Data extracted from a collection

◇ ◇ ◇ ◇ ◇

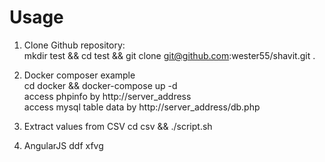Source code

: # Usage

1. Clone Github repository:  
  mkdir test && cd test && git clone git@github.com:wester55/shavit.git .  

2. Docker composer example  
  cd docker && docker-compose up -d  
  access phpinfo by http://server_address  
  access mysql table data by http://server_address/db.php  

2. Extract values from CSV
  cd csv && ./script.sh

3. AngularJS
  ddf
  xfvg
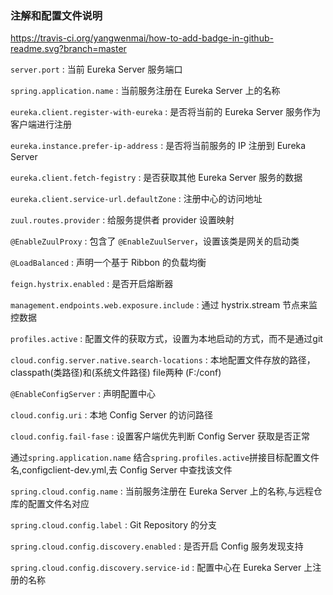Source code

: ### 注解和配置文件说明

https://travis-ci.org/yangwenmai/how-to-add-badge-in-github-readme.svg?branch=master

`server.port` : 当前 Eureka Server 服务端口

`spring.application.name` : 当前服务注册在 Eureka Server 上的名称

`eureka.client.register-with-eureka` : 是否将当前的 Eureka Server 服务作为客户端进行注册

`eureka.instance.prefer-ip-address` : 是否将当前服务的 IP 注册到 Eureka Server

`eureka.client.fetch-fegistry` : 是否获取其他 Eureka Server 服务的数据

`eureka.client.service-url.defaultZone` : 注册中心的访问地址

`zuul.routes.provider` : 给服务提供者 provider 设置映射

`@EnableZuulProxy` : 包含了 `@EnableZuulServer`，设置该类是网关的启动类

`@LoadBalanced` : 声明一个基于 Ribbon 的负载均衡

`feign.hystrix.enabled` : 是否开启熔断器

`management.endpoints.web.exposure.include` : 通过 hystrix.stream 节点来监控数据

`profiles.active` : 配置文件的获取方式，设置为本地启动的方式，而不是通过git

`cloud.config.server.native.search-locations` : 本地配置文件存放的路径，classpath(类路径)和(系统文件路径) file两种 (F:/conf)

`@EnableConfigServer` : 声明配置中心

`cloud.config.uri` : 本地 Config Server 的访问路径

`cloud.config.fail-fase` : 设置客户端优先判断 Config Server 获取是否正常

通过`spring.application.name` 结合`spring.profiles.active`拼接目标配置文件名,configclient-dev.yml,去 Config Server 中查找该文件

`spring.cloud.config.name` : 当前服务注册在 Eureka Server 上的名称,与远程仓库的配置文件名对应

`spring.cloud.config.label` : Git Repository  的分支

`spring.cloud.config.discovery.enabled` : 是否开启 Config 服务发现支持

`spring.cloud.config.discovery.service-id` : 配置中心在 Eureka Server 上注册的名称
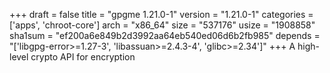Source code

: +++
draft = false
title = "gpgme 1.21.0-1"
version = "1.21.0-1"
categories = ['apps', 'chroot-core']
arch = "x86_64"
size = "537176"
usize = "1908858"
sha1sum = "ef200a6e849b2d3992aa64eb540ed06d6b2fb985"
depends = "['libgpg-error>=1.27-3', 'libassuan>=2.4.3-4', 'glibc>=2.34']"
+++
A high-level crypto API for encryption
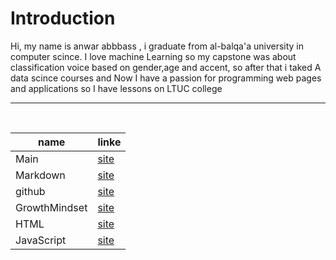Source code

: 
# Introduction

Hi, my name is anwar abbbass , i graduate from al-balqa'a university in computer scince. I love machine Learning so my capstone was about classification voice based on gender,age and accent, so after that i taked A data scince courses and Now I have a passion for programming web pages and applications so I have lessons on LTUC college

--------
![]()
-------

| name          | linke                                                              |
| ------------- | ------------------------------------------------------------------ |
| Main          | [site](https://anwarabbass.github.io/reading-notes/)               |
| Markdown      | [site](https://anwarabbass.github.io/reading-notes/Markdown)       |
| github        | [site](https://anwarabbass.github.io/reading-notes/github)         |
| GrowthMindset | [site](https://anwarabbass.github.io/reading-notes/GrowthMindset) |
HTML| [site](https://anwarabbass.github.io/reading-notes/html-Reading03-ch18,17)
JavaScript|[site](https://anwarabbass.github.io/reading-notes/javascript)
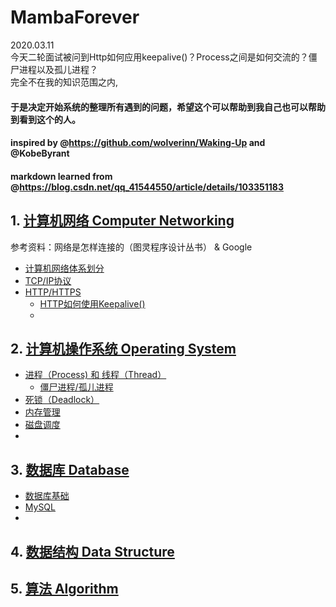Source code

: # MambaForever
2020.03.11 
<br>今天二轮面试被问到Http如何应用keepalive()？Process之间是如何交流的？僵尸进程以及孤儿进程？
<br>完全不在我的知识范围之内,
#### 于是决定开始系统的整理所有遇到的问题，希望这个可以帮助到我自己也可以帮助到看到这个的人。
#### inspired by @https://github.com/wolverinn/Waking-Up and @KobeByrant
#### markdown learned from @https://blog.csdn.net/qq_41544550/article/details/103351183

## 1. [计算机网络 Computer Networking]()
参考资料：网络是怎样连接的（图灵程序设计丛书） & Google
- [计算机网络体系划分]()
- [TCP/IP协议]()
- [HTTP/HTTPS]()
  - [HTTP如何使用Keepalive()]()
  - 

## 2. [计算机操作系统 Operating System]()
- [进程（Process) 和 线程（Thread）]()
  - [僵尸进程/孤儿进程]()
- [死锁（Deadlock）]()
- [内存管理]()
- [磁盘调度]()
-

## 3. [数据库 Database]()
- [数据库基础]()
- [MySQL]()
-

## 4. [数据结构 Data Structure]()

## 5. [算法 Algorithm]()
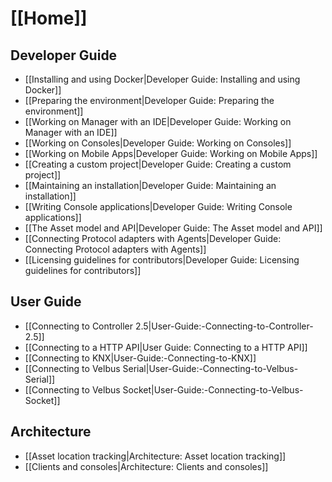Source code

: # [[Home]]

## Developer Guide

* [[Installing and using Docker|Developer Guide: Installing and using Docker]]
* [[Preparing the environment|Developer Guide: Preparing the environment]]
* [[Working on Manager with an IDE|Developer Guide: Working on Manager with an IDE]]
* [[Working on Consoles|Developer Guide: Working on Consoles]]
* [[Working on Mobile Apps|Developer Guide: Working on Mobile Apps]]
* [[Creating a custom project|Developer Guide: Creating a custom project]]
* [[Maintaining an installation|Developer Guide: Maintaining an installation]]
* [[Writing Console applications|Developer Guide: Writing Console applications]]
* [[The Asset model and API|Developer Guide: The Asset model and API]]
* [[Connecting Protocol adapters with Agents|Developer Guide: Connecting Protocol adapters with Agents]]
* [[Licensing guidelines for contributors|Developer Guide: Licensing guidelines for contributors]]

## User Guide

* [[Connecting to Controller 2.5|User-Guide:-Connecting-to-Controller-2.5]]
* [[Connecting to a HTTP API|User Guide: Connecting to a HTTP API]]
* [[Connecting to KNX|User-Guide:-Connecting-to-KNX]]
* [[Connecting to Velbus Serial|User-Guide:-Connecting-to-Velbus-Serial]]
* [[Connecting to Velbus Socket|User-Guide:-Connecting-to-Velbus-Socket]]

## Architecture

* [[Asset location tracking|Architecture: Asset location tracking]]
* [[Clients and consoles|Architecture: Clients and consoles]]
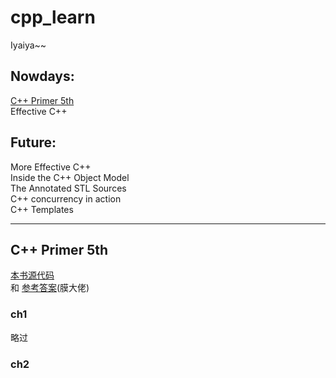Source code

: # cpp_learn
Iyaiya~~

## Nowdays:

[C++ Primer 5th](#c-primer-5th)<br>
Effective C++

## Future:

More Effective C++<br>
Inside the C++ Object Model<br>
The Annotated STL Sources<br>
C++ concurrency in action<br>
C++ Templates

---

## C++ Primer 5th
[本书源代码](./cpp_primer/source)<br> 和 [参考答案](https://github.com/Mooophy/Cpp-Primer)(膜大佬)

### ch1
略过

### ch2
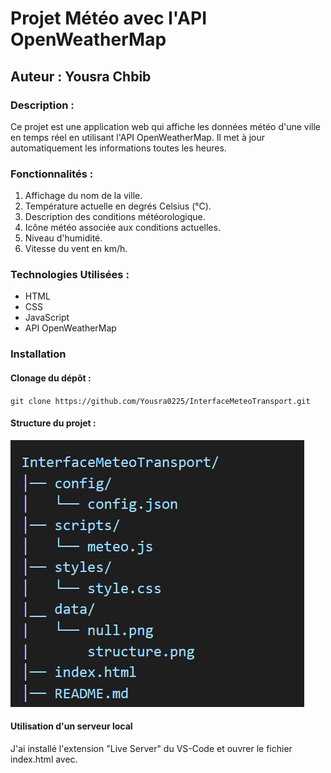 # Projet Météo avec l'API OpenWeatherMap 
## Auteur : Yousra Chbib

### Description : 

Ce projet est une application web qui affiche les données météo d'une ville en temps réel en utilisant l'API OpenWeatherMap. Il met à jour automatiquement les informations toutes les heures.

### Fonctionnalités :

1. Affichage du nom de la ville.
2. Température actuelle en degrés Celsius (°C).
3. Description des conditions météorologique.
4. Icône météo associée aux conditions actuelles.
5. Niveau d'humidité.
6. Vitesse du vent en km/h.

### Technologies Utilisées :

- HTML
- CSS
- JavaScript
- API OpenWeatherMap

### Installation

#### Clonage du dépôt :

`git clone https://github.com/Yousra0225/InterfaceMeteoTransport.git`

#### Structure du projet : 

![structure.png](data/structure.png)


#### Utilisation d'un serveur local

J'ai installé l'extension "Live Server" du VS-Code et ouvrer le fichier index.html avec.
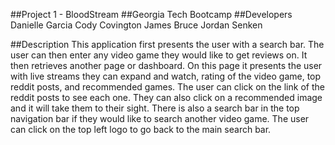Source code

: ##Project 1 - BloodStream
##Georgia Tech Bootcamp
##Developers
Danielle Garcia 
Cody Covington
James Bruce 
Jordan Senken

##Description
This application first presents the user with a search bar. The user can then enter any video game they would like to get reviews on. It then retrieves another page or dashboard. On this page it presents the user with live streams they can expand and watch, rating of the video game, top reddit posts, and recommended games. The user can click on  the link of the reddit posts to see each one. They can also click on a recommended image and it will take them to their sight. There is also a search bar in the top navigation bar if they would like to search another video game. The user can click on the top left logo to go back to the main search bar.

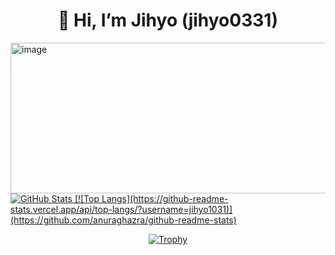 <h1 align="center">👋 Hi, I’m Jihyo (jihyo0331)</h1>

<p align="center">
  <a href="https://github.com/jihyo0331">
</p>
  <img width="1017" height="241" alt="image" src="https://github.com/user-attachments/assets/d5254b7d-9f3c-4120-8fc9-5407172af3d6" />
  <img src="https://github-readme-stats.vercel.app/api?username=jihyo0331&show_icons=true&theme=dark&hide_border=true" alt="GitHub Stats" />
  [![Top Langs](https://github-readme-stats.vercel.app/api/top-langs/?username=jihyo1031)](https://github.com/anuraghazra/github-readme-stats)
<p align="center">
  <img src="https://github-profile-trophy.vercel.app/?username=jihyo0331&theme=dark&no-frame=true" alt="Trophy" />
</p>
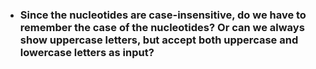 - ### Since the nucleotides are case-insensitive, do we have to remember the case of the nucleotides? Or can we always show uppercase letters, but accept both uppercase and lowercase letters as input?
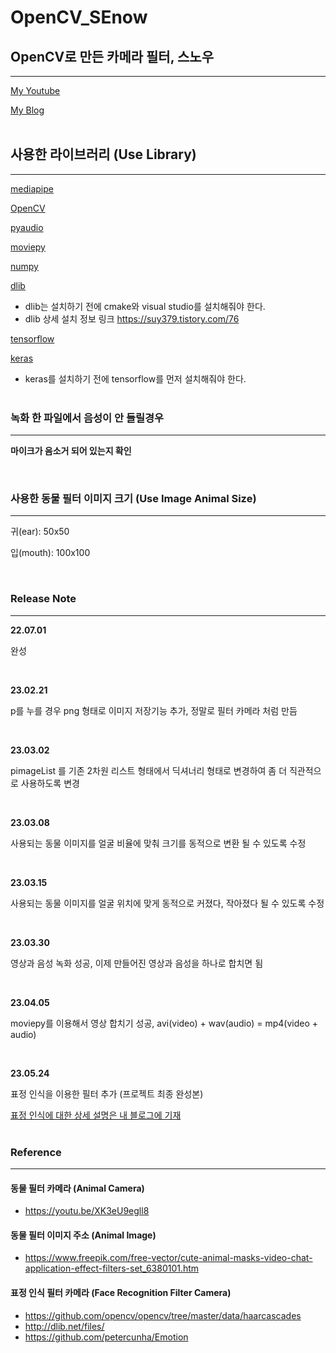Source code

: # OpenCV_SEnow

## OpenCV로 만든 카메라 필터, 스노우
---

[My Youtube](https://youtu.be/sYYX3Na88J "Test Video")<br>

[My Blog](https://blog.naver.com/tmvmffpsej/223128389009)<br><br>

## 사용한 라이브러리 (Use Library)
---

[mediapipe](https://pypi.org/project/mediapipe)<br>

[OpenCV](https://pypi.org/project/opencv-python)<br>

[pyaudio](https://pypi.org/project/PyAudio)<br>

[moviepy](https://pypi.org/project/moviepy)<br>

[numpy](https://pypi.org/project/numpy)<br>

[dlib](https://pypi.org/project/dlib/)
* dlib는 설치하기 전에 cmake와 visual studio를 설치해줘야 한다.
* dlib 상세 설치 정보 링크 https://suy379.tistory.com/76

[tensorflow](https://pypi.org/project/tensorflow/)

[keras](https://pypi.org/project/keras/)
* keras를 설치하기 전에 tensorflow를 먼저 설치해줘야 한다.<br><br>

### 녹화 한 파일에서 음성이 안 들릴경우

---

<p><strong>마이크가 음소거 되어 있는지 확인</strong></p><br>

### 사용한 동물 필터 이미지 크기 (Use Image Animal Size)

---

<p>귀(ear): 50x50</p>
<p>입(mouth): 100x100</p><br>

### Release Note

---
<strong>22.07.01</strong>

<p>완성</p><br>

<strong>23.02.21</strong>

<p>p를 누를 경우 png 형태로 이미지 저장기능 추가, 정말로 필터 카메라 처럼 만듬</p><br>

<strong>23.03.02</strong>

<p>pimageList 를 기존 2차원 리스트 형태에서 딕셔너리 형태로 변경하여 좀 더 직관적으로 사용하도록 변경</p><br>

<strong>23.03.08</strong>

<p>사용되는 동물 이미지를 얼굴 비율에 맞춰 크기를 동적으로 변환 될 수 있도록 수정</p><br>

<strong>23.03.15</strong>

<p>사용되는 동물 이미지를 얼굴 위치에 맞게 동적으로 커졌다, 작아졌다 될 수 있도록 수정</p><br>

<strong>23.03.30</strong>

<p>영상과 음성 녹화 성공, 이제 만들어진 영상과 음성을 하나로 합치면 됨</p><br>

<strong>23.04.05</strong>

<p>moviepy를 이용해서 영상 합치기 성공, avi(video) + wav(audio) = mp4(video + audio)</p><br>

<strong>23.05.24</strong>

<p>표정 인식을 이용한 필터 추가 (프로젝트 최종 완성본)</p>

[표정 인식에 대한 상세 설명은 내 블로그에 기재](https://blog.naver.com/tmvmffpsej/223104743267)<br><br>

### Reference

---

#### 동물 필터 카메라 (Animal Camera)
* https://youtu.be/XK3eU9egll8

#### 동물 필터 이미지 주소 (Animal Image)
* https://www.freepik.com/free-vector/cute-animal-masks-video-chat-application-effect-filters-set_6380101.htm

#### 표정 인식 필터 카메라 (Face Recognition Filter Camera)
* https://github.com/opencv/opencv/tree/master/data/haarcascades
* http://dlib.net/files/
* https://github.com/petercunha/Emotion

◇ ◇ ◇ ◇ ◇

### Goal of the exercise
Treat the line with "- [计算机网络体系划分]()" as the start and the line with "Preparing the environment]]" as the end, and return exactly that span of the data above, both ends included, without pictures.

### Response box
- [计算机网络体系划分]()
- [TCP/IP协议]()
- [HTTP/HTTPS]()
  - [HTTP如何使用Keepalive()]()
  - 

## 2. [计算机操作系统 Operating System]()
- [进程（Process) 和 线程（Thread）]()
  - [僵尸进程/孤儿进程]()
- [死锁（Deadlock）]()
- [内存管理]()
- [磁盘调度]()
-

## 3. [数据库 Database]()
- [数据库基础]()
- [MySQL]()
-

## 4. [数据结构 Data Structure]()

## 5. [算法 Algorithm]()
Source code

: # [[Home]]

## Developer Guide

* [[Installing and using Docker|Developer Guide: Installing and using Docker]]
* [[Preparing the environment|Developer Guide: Preparing the environment]]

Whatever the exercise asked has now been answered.